Report every line of the data that includes "theme".

##### Record excerpts

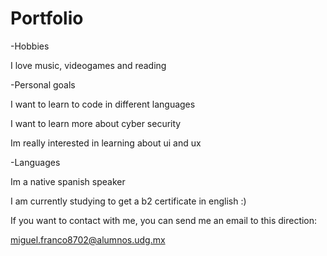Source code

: # Portfolio
-Hobbies

  I love music, videogames and reading 
  
-Personal goals

  I want to learn to code in different languages
  
  I want to learn more about cyber security
  
  Im really interested in learning about ui and ux
  
-Languages 

  Im a native spanish speaker
  
  I am currently studying to get a b2 certificate in english :)

  If you want to contact with me, you can send me an email to this direction:

  miguel.franco8702@alumnos.udg.mx
    
    
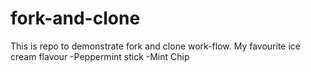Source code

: # fork-and-clone
This is repo to demonstrate fork and clone work-flow.
My favourite ice cream flavour
-Peppermint stick
-Mint Chip



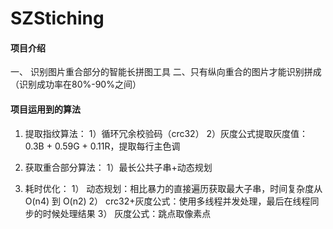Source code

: # SZStiching

#### 项目介绍
一、 识别图片重合部分的智能长拼图工具
二、只有纵向重合的图片才能识别拼成（识别成功率在80%-90%之间）

#### 项目运用到的算法
   1. 提取指纹算法：
      1）循环冗余校验码（crc32）
      2）灰度公式提取灰度值：0.3B + 0.59G + 0.11R，提取每行主色调
      
   2. 获取重合部分算法：
      1）最长公共子串+动态规划
      
   3. 耗时优化：
      1） 动态规划：相比暴力的直接遍历获取最大子串，时间复杂度从O(n4) 到 O(n2)
      2） crc32+灰度公式：使用多线程并发处理，最后在线程同步的时候处理结果
      3） 灰度公式：跳点取像素点
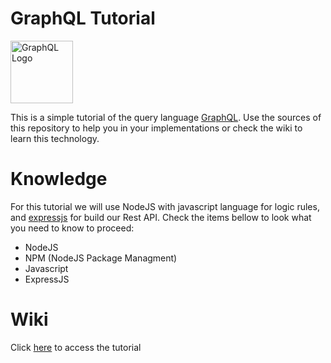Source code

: # GraphQL Tutorial

<img src="https://graphql.org/img/logo.svg" alt="GraphQL Logo" width="100" height="100">

This is a simple tutorial of the query language [GraphQL](https://graphql.org/). Use the sources of this repository to help you in your implementations or check the wiki to learn this technology. 

# Knowledge
For this tutorial we will use NodeJS with javascript language for logic rules, and [expressjs](https://expressjs.com/) for build our Rest API. Check the items bellow to look what you need to know to proceed:
- NodeJS
- NPM (NodeJS Package Managment)
- Javascript
- ExpressJS

# Wiki
Click [here](https://github.com/vinibiavatti1/GraphqlTutorial/wiki) to access the tutorial
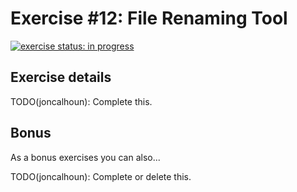 # Exercise #12: File Renaming Tool

[![exercise status: in progress](https://img.shields.io/badge/exercise%20status-in%20progress-yellow.svg?style=for-the-badge)](https://gophercises.com/exercises/renamer)

<!-- [![topic: filepath-package](https://img.shields.io/badge/topic-filepath%20package-green.svg?style=flat-square)](https://github.com/search?q=topic%3Afilepath-package+org%3Agophercises&type=Repositories)
[![topic: os-package](https://img.shields.io/badge/topic-os%20package-green.svg?style=flat-square)](https://github.com/search?q=topic%3Aos-package+org%3Agophercises&type=Repositories)

![video status: unreleased](https://img.shields.io/badge/video%20status-unreleased-red.svg?style=flat-square)
![code status: unreleased](https://img.shields.io/badge/code%20status-unreleased-red.svg?style=flat-square) -->

## Exercise details

TODO(joncalhoun): Complete this.

## Bonus

As a bonus exercises you can also...

TODO(joncalhoun): Complete or delete this.

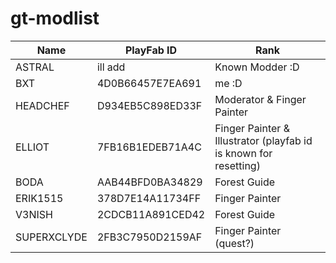 # gt-modlist

|Name|PlayFab ID|Rank|
|------|----|----|
|ASTRAL|ill add|Known Modder :D|
|BXT|4D0B66457E7EA691|me :D|
|HEADCHEF|D934EB5C898ED33F|Moderator & Finger Painter|
|ELLIOT|7FB16B1EDEB71A4C|Finger Painter & Illustrator (playfab id is known for resetting)|
|BODA|AAB44BFD0BA34829|Forest Guide|
|ERIK1515|378D7E14A11734FF|Finger Painter|
|V3NISH|2CDCB11A891CED42|Forest Guide|
|SUPERXCLYDE|2FB3C7950D2159AF|Finger Painter (quest?)|
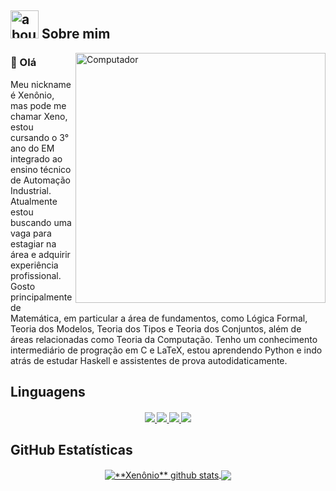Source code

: ## <img width="45" alt="about" src="https://raw.github.com/elizarov/elizarov/master/about.png"> Sobre mim

<img src="https://raw.githubusercontent.com/MicaelliMedeiros/micaellimedeiros/master/image/computer-illustration.png" min-width="400px" max-width="400px" width="400px" align="right" alt="Computador">

### 👋 Olá
<p align="left"> 
  Meu nickname é Xenônio, mas pode me chamar Xeno, estou cursando o 3° ano do EM integrado ao ensino técnico de Automação Industrial. Atualmente estou buscando uma vaga para estagiar na área e adquirir experiência profissional. Gosto principalmente de Matemática, em particular a área de fundamentos, como Lógica Formal, Teoria dos Modelos, Teoria dos Tipos e Teoria dos Conjuntos, além de áreas relacionadas como Teoria da Computação. Tenho um conhecimento intermediário de progração em C e LaTeX, estou aprendendo Python e indo atrás de estudar Haskell e assistentes de prova autodidaticamente.
</p>

## **Linguagens**  

<h4 align="center" style="hover:none">
<a href="https://en.wikipedia.org/wiki/C_(programming_language)">
  <img src="https://readme-components.vercel.app/api?component=logo&logo=c&text=false&animation=spin&fill=black&textfill=bface6&">
</a>
<a href="https://www.latex-project.org">
<img src="https://readme-components.vercel.app/api?component=logo&logo=latex&text=false&animation=spin&fill=black&textfill=bface6&">
</a>
<a href="https://www.python.org">
<img src="https://readme-components.vercel.app/api?component=logo&logo=python&text=false&animation=spin&fill=black&textfill=bface6&">
</a>
<a href="https://www.haskell.org">
<img src="https://readme-components.vercel.app/api?component=logo&logo=haskell&text=false&animation=spin&fill=black&textfill=bface6&">
</a>
<p align="center">

## **GitHub Estatísticas**

<p align="center"> 
  <a href="https://github.com/Xennonio">
   <img align="center"
        src="https://github-readme-stats.vercel.app/api?username=Xennonio&show_icons=true&theme=dracula&line_height=27"
        alt="**Xenônio** github stats"/>
  </a>

  <a href="https://github.com/Xennonio">
    <img align="center"
         src="https://github-readme-stats.vercel.app/api/top-langs/?username=Xennonio&theme=dracula&hide_langs_below=1"/>
  </a>
</p>
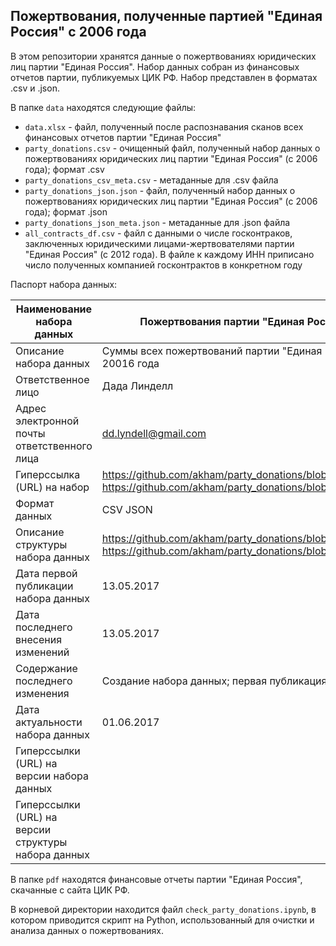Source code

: ## Пожертвования, полученные партией "Единая Россия" с 2006 года ##

В этом репозитории хранятся данные о пожертвованиях юридических лиц партии "Единая Россия". Набор данных собран из финансовых отчетов партии, публикуемых ЦИК РФ. Набор представлен в форматах .csv и .json.

В папке `data` находятся следующие файлы:
- `data.xlsx` - файл, полученный после распознавания сканов всех финансовых отчетов партии "Единая Россия"
- `party_donations.csv` - очищенный файл, полученный набор данных о пожертвованиях юридических лиц партии "Единая Россия" (с 2006 года); формат .csv
- `party_donations_csv_meta.csv` - метаданные для .csv файла
- `party_donations_json.json` - файл, полученный набор данных о пожертвованиях юридических лиц партии "Единая Россия" (с 2006 года); формат .json
- `party_donations_json_meta.json` - метаданные для .json файла
- `all_contracts_df.csv` - файл с данными о числе госконтраков, заключенных юридическими лицами-жертвователями партии "Единая Россия" (с 2012 года). В файле к каждому ИНН приписано число полученных компанией госконтрактов в конкретном году

Паспорт набора данных:

| Наименование набора данных                            	| Пожертвования партии   "Единая Россия" со стороны юридических лиц                                                                                                                     	|
|-------------------------------------------------------	|---------------------------------------------------------------------------------------------------------------------------------------------------------------------------------------	|
| Описание набора   данных                              	| Суммы всех   пожертвований партии "Единая Россия" со стороны юридических лиц с   20016 года                                                                                           	|
| Ответственное лицо                                    	| Дада Линделл                                                                                                                                                                       	|
| Адрес электронной   почты ответственного лица         	| dd.lyndell@gmail.com                                                                                                                                                                	|
| Гиперссылка (URL)   на набор                          	| https://github.com/akham/party_donations/blob/master/data/party_donations.csv       https://github.com/akham/party_donations/blob/master/data/party_donations_json.json               	|
| Формат данных                                         	| CSV     JSON                                                                                                                                                                          	|
| Описание структуры   набора данных                    	| https://github.com/akham/party_donations/blob/master/data/party_donations_csv_meta.csv       https://github.com/akham/party_donations/blob/master/data/party_donations_json_meta.json 	|
| Дата первой   публикации набора данных                	| 13.05.2017                                                                                                                                                                            	|
| Дата последнего   внесения изменений                  	| 13.05.2017                                                                                                                                                                            	|
| Содержание   последнего изменения                     	| Создание набора данных; первая публикация                                                                                                                                             	|
| Дата актуальности   набора данных                     	| 01.06.2017                                                                                                                                                                            	|
| Гиперссылки (URL)   на версии набора данных           	|                                                                                                                                                                                       	|
| Гиперссылки (URL)   на версии структуры набора данных 	|                                                                                                                                                                                       	|

В папке `pdf` находятся финансовые отчеты партии "Единая Россия", скачанные с сайта ЦИК РФ.

В корневой директории находится файл `check_party_donations.ipynb`, в котором приводится скрипт на Python, использованный для очистки и анализа данных о пожертвованиях.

##########

-- Solution to this exercise --
        src="https://github-readme-stats.vercel.app/api?username=Xennonio&show_icons=true&theme=dracula&line_height=27"
         src="https://github-readme-stats.vercel.app/api/top-langs/?username=Xennonio&theme=dracula&hide_langs_below=1"/>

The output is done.